Earlier this week, major news stations across the country broke the story of a supposed time traveler in a silent-era film depicting the opening of a Charlie Chaplin movie. The media have been positively buzzing because this time traveler is supposedly talking on a cell phone while walking down the street. The footage is a bit grainy, but if you watch the video closely, it does appear as though a woman who walks through the shot is talking on a cell phone or some other device. Some bloggers feel that there is a distinct possibility that the woman is simply using a hearing aid; no possibilities have been ruled out thus far.

Movie makers are not immune to making mistakes when filming. Some of the most memorable parts of movies are the slip ups where an extra isn’t wearing the right outfit or a stylist putting an actor in the wrong costume. One such incident that I find most memorable is from “Three Men and a Baby.” For years, people have been seeing the “ghost” of a young boy in the window in a memorable scene from the film.

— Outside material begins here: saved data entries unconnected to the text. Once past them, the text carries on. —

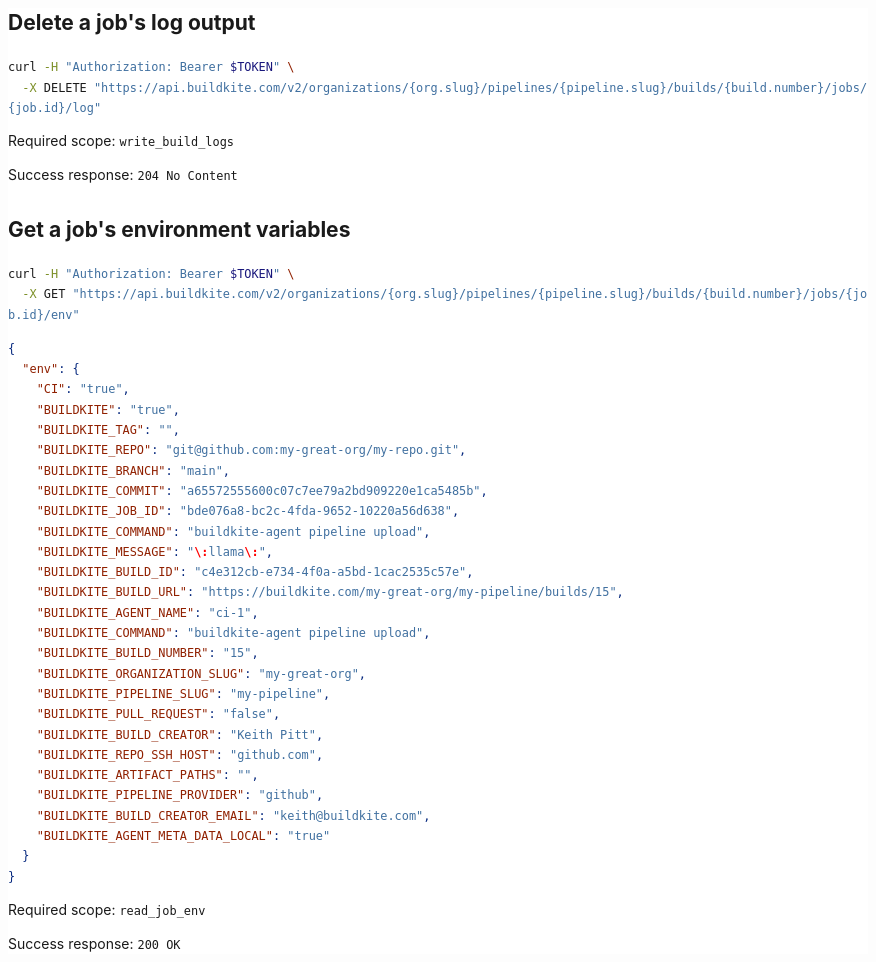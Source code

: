 ## Delete a job's log output

```bash
curl -H "Authorization: Bearer $TOKEN" \
  -X DELETE "https://api.buildkite.com/v2/organizations/{org.slug}/pipelines/{pipeline.slug}/builds/{build.number}/jobs/{job.id}/log"
```

Required scope: `write_build_logs`

Success response: `204 No Content`

## Get a job's environment variables

```bash
curl -H "Authorization: Bearer $TOKEN" \
  -X GET "https://api.buildkite.com/v2/organizations/{org.slug}/pipelines/{pipeline.slug}/builds/{build.number}/jobs/{job.id}/env"
```

```json
{
  "env": {
    "CI": "true",
    "BUILDKITE": "true",
    "BUILDKITE_TAG": "",
    "BUILDKITE_REPO": "git@github.com:my-great-org/my-repo.git",
    "BUILDKITE_BRANCH": "main",
    "BUILDKITE_COMMIT": "a65572555600c07c7ee79a2bd909220e1ca5485b",
    "BUILDKITE_JOB_ID": "bde076a8-bc2c-4fda-9652-10220a56d638",
    "BUILDKITE_COMMAND": "buildkite-agent pipeline upload",
    "BUILDKITE_MESSAGE": "\:llama\:",
    "BUILDKITE_BUILD_ID": "c4e312cb-e734-4f0a-a5bd-1cac2535c57e",
    "BUILDKITE_BUILD_URL": "https://buildkite.com/my-great-org/my-pipeline/builds/15",
    "BUILDKITE_AGENT_NAME": "ci-1",
    "BUILDKITE_COMMAND": "buildkite-agent pipeline upload",
    "BUILDKITE_BUILD_NUMBER": "15",
    "BUILDKITE_ORGANIZATION_SLUG": "my-great-org",
    "BUILDKITE_PIPELINE_SLUG": "my-pipeline",
    "BUILDKITE_PULL_REQUEST": "false",
    "BUILDKITE_BUILD_CREATOR": "Keith Pitt",
    "BUILDKITE_REPO_SSH_HOST": "github.com",
    "BUILDKITE_ARTIFACT_PATHS": "",
    "BUILDKITE_PIPELINE_PROVIDER": "github",
    "BUILDKITE_BUILD_CREATOR_EMAIL": "keith@buildkite.com",
    "BUILDKITE_AGENT_META_DATA_LOCAL": "true"
  }
}
```

Required scope: `read_job_env`

Success response: `200 OK`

The story goes that the apartment used for the film was once inhabited by a family whose son committed suicide in the apartment. Bloggers today are still debating whether the story is true and if there is in fact a ghost in the film. The studios have since released various statements that the “ghost” was just a cardboard cutout of Ted Danson that had been in another part of the film, and that the movie was filmed in a studio, not an actual apartment.

I find this the most memorable movie discrepancy due to the fact that so many people grabbed it up and started talking about it after it happened. Ghost hunters and now bloggers have watched and re-watched this movie trying to prove or disprove the theory that there is a ghost. I find it fascinating that people can grab onto one idea and completely exhaust it until a film studio has to step in and correct the situation.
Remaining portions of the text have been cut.